▶ **Problem statement**
Word for word, repeat the records, leaving every picture behind.
*** Raw data
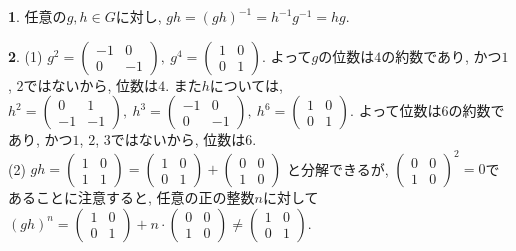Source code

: \documentclass{amsart}
\theoremstyle{definition}
\newtheorem{ans}{}
\numberwithin{ans}{subsection}
\begin{document}
\begin{ans}
  任意の$g, h \in G$に対し,
  $gh = (gh)^{-1} = h^{-1}g^{-1} = hg$.
\end{ans}

\begin{ans}
  (1) $g^2 = \begin{pmatrix}
    -1 & 0 \\
    0 & -1
  \end{pmatrix},\
  g^4 = \begin{pmatrix}
    1 & 0 \\
    0 & 1
  \end{pmatrix}$.
  よって$g$の位数は$4$の約数であり, かつ$1$, $2$ではないから, 位数は$4$.
  また$h$については,
  $h^2 = \begin{pmatrix}
    0 & 1 \\
    -1 & -1
  \end{pmatrix},\
  h^3 = \begin{pmatrix}
    -1 & 0 \\
    0 & -1
  \end{pmatrix},\
  h^6 = \begin{pmatrix}
    1 & 0 \\
    0 & 1
  \end{pmatrix}$.
  よって位数は$6$の約数であり, かつ$1$, $2$, $3$ではないから, 位数は$6$.\\
  (2) $gh = \begin{pmatrix}
    1 & 0 \\
    1 & 1
  \end{pmatrix} = \begin{pmatrix}
    1 & 0 \\
    0 & 1
  \end{pmatrix} + \begin{pmatrix}
    0 & 0 \\
    1 & 0
  \end{pmatrix}$
  と分解できるが, $\begin{pmatrix}
    0 & 0 \\
    1 & 0
  \end{pmatrix}^2 = 0$であることに注意すると, 任意の正の整数$n$に対して
  $(gh)^n = \begin{pmatrix}
    1 & 0 \\
    0 & 1
  \end{pmatrix} + n \cdot \begin{pmatrix}
    0 & 0 \\
    1 & 0
  \end{pmatrix} \neq \begin{pmatrix}
    1 & 0 \\
    0 & 1
  \end{pmatrix}$.
\end{ans}
\end{document}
******
▶ **Solution to this problem**
Source code

: \documentclass{amsart}
\theoremstyle{definition}
\newtheorem{ans}{}
\numberwithin{ans}{subsection}
\begin{document}
\begin{ans}
  任意の$g, h \in G$に対し,
  $gh = (gh)^{-1} = h^{-1}g^{-1} = hg$.
\end{ans}

\begin{ans}
  (1) $g^2 = \begin{pmatrix}
    -1 & 0 \\
    0 & -1
  \end{pmatrix},\
  g^4 = \begin{pmatrix}
    1 & 0 \\
    0 & 1
  \end{pmatrix}$.
  よって$g$の位数は$4$の約数であり, かつ$1$, $2$ではないから, 位数は$4$.
  また$h$については,
  $h^2 = \begin{pmatrix}
    0 & 1 \\
    -1 & -1
  \end{pmatrix},\
  h^3 = \begin{pmatrix}
    -1 & 0 \\
    0 & -1
  \end{pmatrix},\
  h^6 = \begin{pmatrix}
    1 & 0 \\
    0 & 1
  \end{pmatrix}$.
  よって位数は$6$の約数であり, かつ$1$, $2$, $3$ではないから, 位数は$6$.\\
  (2) $gh = \begin{pmatrix}
    1 & 0 \\
    1 & 1
  \end{pmatrix} = \begin{pmatrix}
    1 & 0 \\
    0 & 1
  \end{pmatrix} + \begin{pmatrix}
    0 & 0 \\
    1 & 0
  \end{pmatrix}$
  と分解できるが, $\begin{pmatrix}
    0 & 0 \\
    1 & 0
  \end{pmatrix}^2 = 0$であることに注意すると, 任意の正の整数$n$に対して
  $(gh)^n = \begin{pmatrix}
    1 & 0 \\
    0 & 1
  \end{pmatrix} + n \cdot \begin{pmatrix}
    0 & 0 \\
    1 & 0
  \end{pmatrix} \neq \begin{pmatrix}
    1 & 0 \\
    0 & 1
  \end{pmatrix}$.
\end{ans}
\end{document}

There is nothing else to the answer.